A Zillow survey of more than 100 experts said they expect U.S. home prices to show a 5.4 percent increase for 2013, up from 4.6 percent just two months ago. For 2014, the expectation was for an annual price increase of 4.4 percent, up from 4.2 percent in the previous survey.
Looking further ahead, however, the panel foresees lesser gains from 2015-2017. On average, the group predicts annual home price gains of 3.5-3.7 percent over those three years, down slightly from 3.6-3.8 percent in the previous forecast. On average, survey participants expected a total gain in U.S. home values of 22.3 percent through 2017.

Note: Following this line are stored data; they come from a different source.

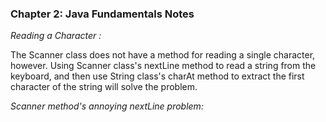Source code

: ### Chapter 2: Java Fundamentals Notes


*Reading a Character :*


  The Scanner class does not have a method for reading a single character,
  however. Using Scanner class's nextLine method to read a string from the keyboard,
  and then use String class's charAt method to extract the first character of the string will solve the problem.
  
*Scanner method's annoying nextLine problem:*

  



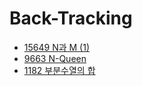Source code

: # Back-Tracking

- [15649 N과 M (1)](./15649.cpp)
- [9663 N-Queen](./9663.cpp)
- [1182 부분수열의 합](./1182.cpp)
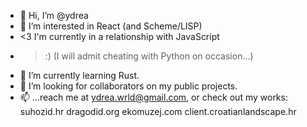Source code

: - 👋 Hi, I’m @ydrea
- 👀 I’m interested in React (and Scheme/LISP)
- <3 I'm currently in a relationship with JavaScript
- >:) (I will admit cheating with Python on occasion...)
- 🌱 I’m currently learning Rust.
- 💞️ I’m looking for collaborators on my public projects.
- 📫 ...reach me at ydrea.wrld@gmail.com, or check out my works:
  suhozid.hr
  dragodid.org
  ekomuzej.com
  client.croatianlandscape.hr

<!---
ydrea/ydrea is a ✨ special ✨ repository because its `README.md` (this file) appears on your GitHub profile.
You can click the Preview link to take a look at your changes.
--->
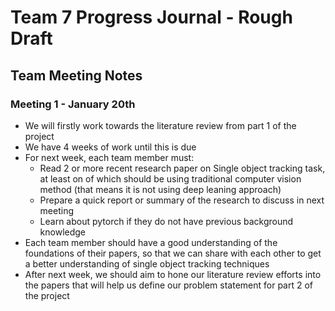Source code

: # Team 7 Progress Journal - Rough Draft

## Team Meeting Notes

### Meeting 1 - January 20th

- We will firstly work towards the literature review from part 1 of the project
- We have 4 weeks of work until this is due
- For next week, each team member must:
  - Read 2 or more recent research paper on Single object tracking task, at least on of which should be using traditional computer vision method (that means it is not using deep leaning approach)
  - Prepare a quick report or summary of the research to discuss in next meeting
  - Learn about pytorch if they do not have previous background knowledge
- Each team member should have a good understanding of the foundations of their papers, so that we can share with each other to get a better understanding of single object tracking techniques
- After next week, we should aim to hone our literature review efforts into the papers that will help us define our problem statement for part 2 of the project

Rising rates could stall market
"The panel's expectations of near-term home value appreciation remaining above historic norms are consistent with a market struggling to satisfy strong demand from buyers attracted by rock-bottom interest rates and improving economic conditions," said Stan Humphries, Zillow chief economist. "But looking further out, that appreciation will have to moderate as interest rates rise, or else homes that seem affordable today - despite rapidly rising values - are going to look very expensive relative to people's incomes as it gets more costly to finance a home."
He said that how the Federal Reserve eventually pulls back from its policy of economic stimulus will be a major factor in whether current increases in home prices are sustainable or turn into a dangerous price bubble.
Survey participants, which included economists, real estate experts and investment and market strategists, were almost evenly divided on the potential for Fed policies to trigger a new housing bubble, with just under half seeing a moderate to high risk of a bubble and just over half seeing little or no risk.